Another key focus of interconnection reform efforts over the past decade or so is the so-called affected systems issue, which refers to the coordination that must occur between transmission providers and neighboring transmission systems to ensure that no adverse impacts occur to the neighboring systems as the result of a proposed interconnection. Project developers have complained for years that affected system operators have no obligation to respond to study deadlines in time for the developers to make informed decisions about their interconnections, among other issues.[93] In the Final Rule, the Commission agreed that the lack of a consistent affected-systems study process is resulting in increased costs for interconnection customers and consumers alike, and thus the Commission is requiring affected system transmission providers to study all affected-system interconnection requests using ERIS modeling standards.[94] The Commission declined to adopt its NOPR proposal to allow affected system transmission providers to conduct such studies using NRIS upon seeking, and receiving, Commission approval through a section 205 filing.[95] The Commission found that using ERIS is more consistent with Order No. 2003, noting that interconnection is separate from deliverability, and also because it would prevent affected systems from being forced to construct expensive network upgrades on the transmission provider’s system.[96]

    1. Optional Resource Solicitation Study

The Commission declined to adopt the NOPR proposal to implement a new optional resource solicitation study for certain resource planning entities.
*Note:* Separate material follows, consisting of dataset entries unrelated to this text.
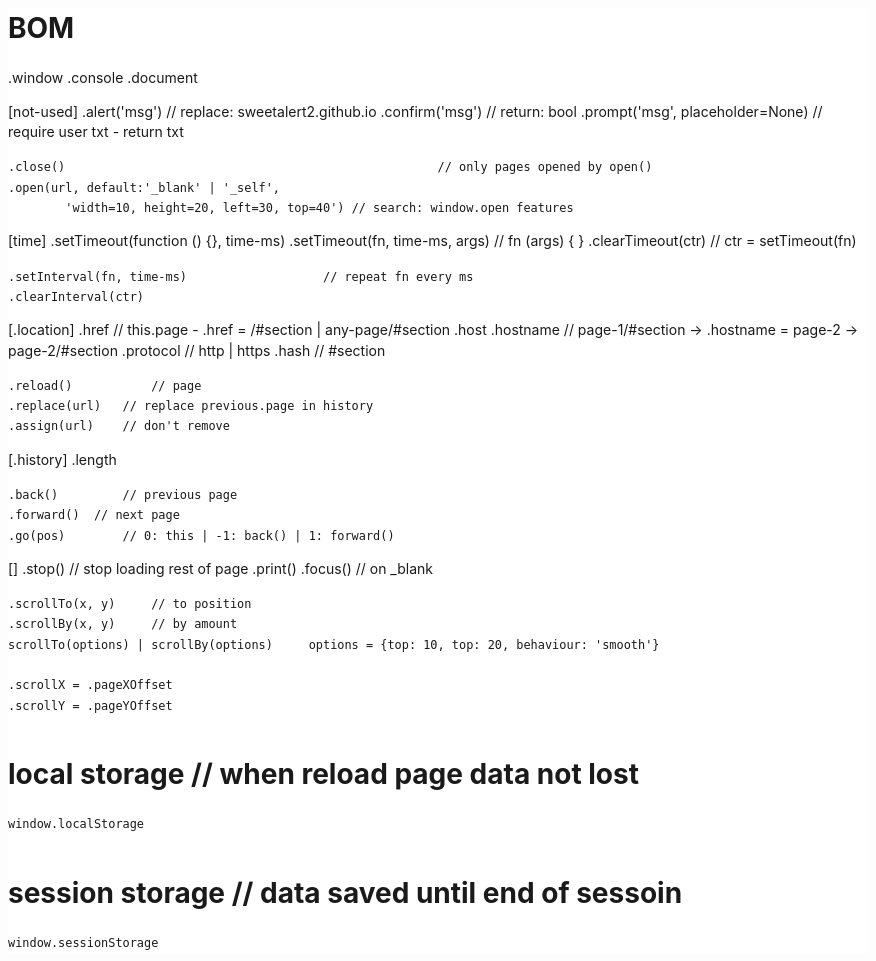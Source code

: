 # BOM

.window
	.console
	.document

[not-used]
	.alert('msg')											// replace: sweetalert2.github.io
	.confirm('msg')										// return: bool
	.prompt('msg', placeholder=None)	// require user txt - return txt

	.close()													// only pages opened by open()
	.open(url, default:'_blank' | '_self',
			'width=10, height=20, left=30, top=40')	// search: window.open features

[time]
	.setTimeout(function () {}, time-ms)
	.setTimeout(fn, time-ms, args)		// fn (args) { }
	.clearTimeout(ctr)								// ctr = setTimeout(fn)

	.setInterval(fn, time-ms)					// repeat fn every ms
	.clearInterval(ctr)

[.location]
	.href					// this.page - .href = /#section | any-page/#section
	.host
	.hostname			// page-1/#section -> .hostname = page-2 -> page-2/#section
	.protocol			// http | https
	.hash					// #section

	.reload()			// page
	.replace(url)	// replace previous.page in history
	.assign(url)	// don't remove

[.history]
	.length

	.back()			// previous page
	.forward()	// next page
	.go(pos)		// 0: this | -1: back() | 1: forward()

[]
	.stop()			// stop loading rest of page
	.print()
	.focus()		// on _blank

	.scrollTo(x, y)		// to position
	.scrollBy(x, y)		// by amount
	scrollTo(options) | scrollBy(options)	  options = {top: 10, top: 20, behaviour: 'smooth'}

	.scrollX = .pageXOffset
	.scrollY = .pageYOffset


# local storage		// when reload page data not lost
	window.localStorage
# session storage		// data saved until end of sessoin
	window.sessionStorage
Specifically, the Commission determined that there was insufficient evidence to justify this proposed reform across all regions for coordinating state-level resource planning with the interconnection process.[97] In declining to adopt the optional resource solicitation study reform, the Commission noted its concern that the “one size fits all” approach would create cost and timing uncertainty for interconnecting to the transmission system.[98] The Commission also agreed with commenters who noted that the NOPR’s proposed reform would divert transmission provider resources and could lead to additional delays in the processing of the interconnection queue.[99] The Commission did, however, acknowledge that its decision does not prejudice future resource solicitation study proposals that transmission providers may file pursuant to section 205 of the Federal Power Act.[100]>

  1. Incorporating Technological Advancements into the Interconnection Process
    1. Increasing Flexibility in the Generator Interconnection Process

In the Final Rule, in order to incorporate technological advancements into the interconnection process, FERC requires transmission providers to (1) allow more than one generating facility to co-locate on a shared site behind a single point of interconnection and share a single interconnection request; (2) evaluate the proposed addition of a generating facility at the same point of interconnection prior to deeming such an addition a material modification if the addition does not change the originally-requested interconnection service level, (3) allow interconnection customers to access the surplus interconnection service process once the original interconnection customer has an executed LGIA or requests the filing of an unexecuted LGIA, and (4) use operating assumptions in interconnection studies that reflect the proposed charging behavior of an electric storage resource.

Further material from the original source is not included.